__Your objective__
What is the number of lines below that include the string "matter"? Provide that number alone.

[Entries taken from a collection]
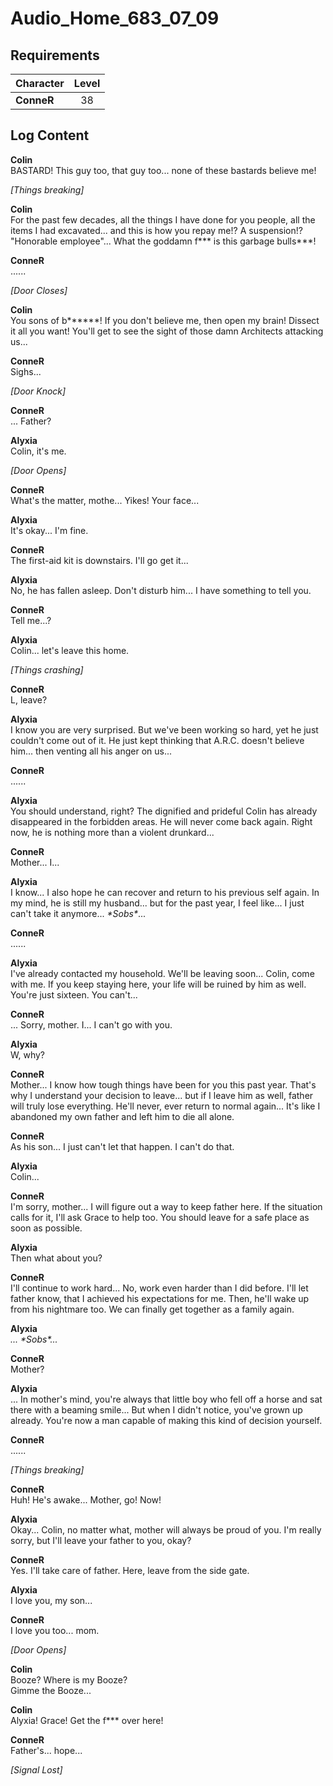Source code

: # Audio_Home_683_07_09
## Requirements
|Character |Level|
|----------|:---:|
|**ConneR**| 38  |

## Log Content
**Colin**<br>
BASTARD! This guy too, that guy too... none of these bastards believe me!

*\[Things breaking\]*

**Colin**<br>
For the past few decades, all the things I have done for you people, all the items I had excavated... and this is how you repay me!? A suspension!? "Honorable employee"... What the goddamn f\*\*\* is this garbage bulls\*\*\*!

**ConneR**<br>
......

*\[Door Closes\]*

**Colin**<br>
You sons of b\*\*\*\*\*\*! If you don't believe me, then open my brain! Dissect it all you want! You'll get to see the sight of those damn Architects attacking us...

**ConneR**<br>
Sighs...

*\[Door Knock\]*

**ConneR**<br>
... Father?

**Alyxia**<br>
Colin, it's me.

*\[Door Opens\]*

**ConneR**<br>
What's the matter, mothe... Yikes! Your face...

**Alyxia**<br>
It's okay... I'm fine.

**ConneR**<br>
The first\-aid kit is downstairs. I'll go get it...

**Alyxia**<br>
No, he has fallen asleep. Don't disturb him... I have something to tell you.

**ConneR**<br>
Tell me...?

**Alyxia**<br>
Colin... let's leave this home.

*\[Things crashing\]*

**ConneR**<br>
L, leave?

**Alyxia**<br>
I know you are very surprised. But we've been working so hard, yet he just couldn't come out of it. He just kept thinking that A.R.C. doesn't believe him... then venting all his anger on us...

**ConneR**<br>
......

**Alyxia**<br>
You should understand, right? The dignified and prideful Colin has already disappeared in the forbidden areas. He will never come back again. Right now, he is nothing more than a violent drunkard...

**ConneR**<br>
Mother... I...

**Alyxia**<br>
I know... I also hope he can recover and return to his previous self again. In my mind, he is still my husband... but for the past year, I feel like... I just can't take it anymore... *\*Sobs\**...

**ConneR**<br>
......

**Alyxia**<br>
I've already contacted my household. We'll be leaving soon... Colin, come with me. If you keep staying here, your life will be ruined by him as well. You're just sixteen. You can't...

**ConneR**<br>
... Sorry, mother. I... I can't go with you.

**Alyxia**<br>
W, why?

**ConneR**<br>
Mother... I know how tough things have been for you this past year. That's why I understand your decision to leave... but if I leave him as well, father will truly lose everything. He'll never, ever return to normal again... It's like I abandoned my own father and left him to die all alone.

**ConneR**<br>
As his son... I just can't let that happen. I can't do that.

**Alyxia**<br>
Colin...

**ConneR**<br>
I'm sorry, mother... I will figure out a way to keep father here. If the situation calls for it, I'll ask Grace to help too. You should leave for a safe place as soon as possible.

**Alyxia**<br>
Then what about you?

**ConneR**<br>
I'll continue to work hard... No, work even harder than I did before. I'll let father know, that I achieved his expectations for me. Then, he'll wake up from his nightmare too. We can finally get together as a family again.

**Alyxia**<br>
*... \*Sobs\*...*

**ConneR**<br>
Mother?

**Alyxia**<br>
... In mother's mind, you're always that little boy who fell off a horse and sat there with a beaming smile... But when I didn't notice, you've grown up already. You're now a man capable of making this kind of decision yourself.

**ConneR**<br>
......

*\[Things breaking\]*

**ConneR**<br>
Huh! He's awake... Mother, go! Now!

**Alyxia**<br>
Okay... Colin, no matter what, mother will always be proud of you. I'm really sorry, but I'll leave your father to you, okay?

**ConneR**<br>
Yes. I'll take care of father. Here, leave from the side gate.

**Alyxia**<br>
I love you, my son...

**ConneR**<br>
I love you too... mom.

*\[Door Opens\]*

**Colin**<br>
Booze? Where is my Booze?<br>
Gimme the Booze...

**Colin**<br>
Alyxia! Grace! Get the f\*\*\* over here!

**ConneR**<br>
Father's... hope...

*[Signal Lost]*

__Task output__
2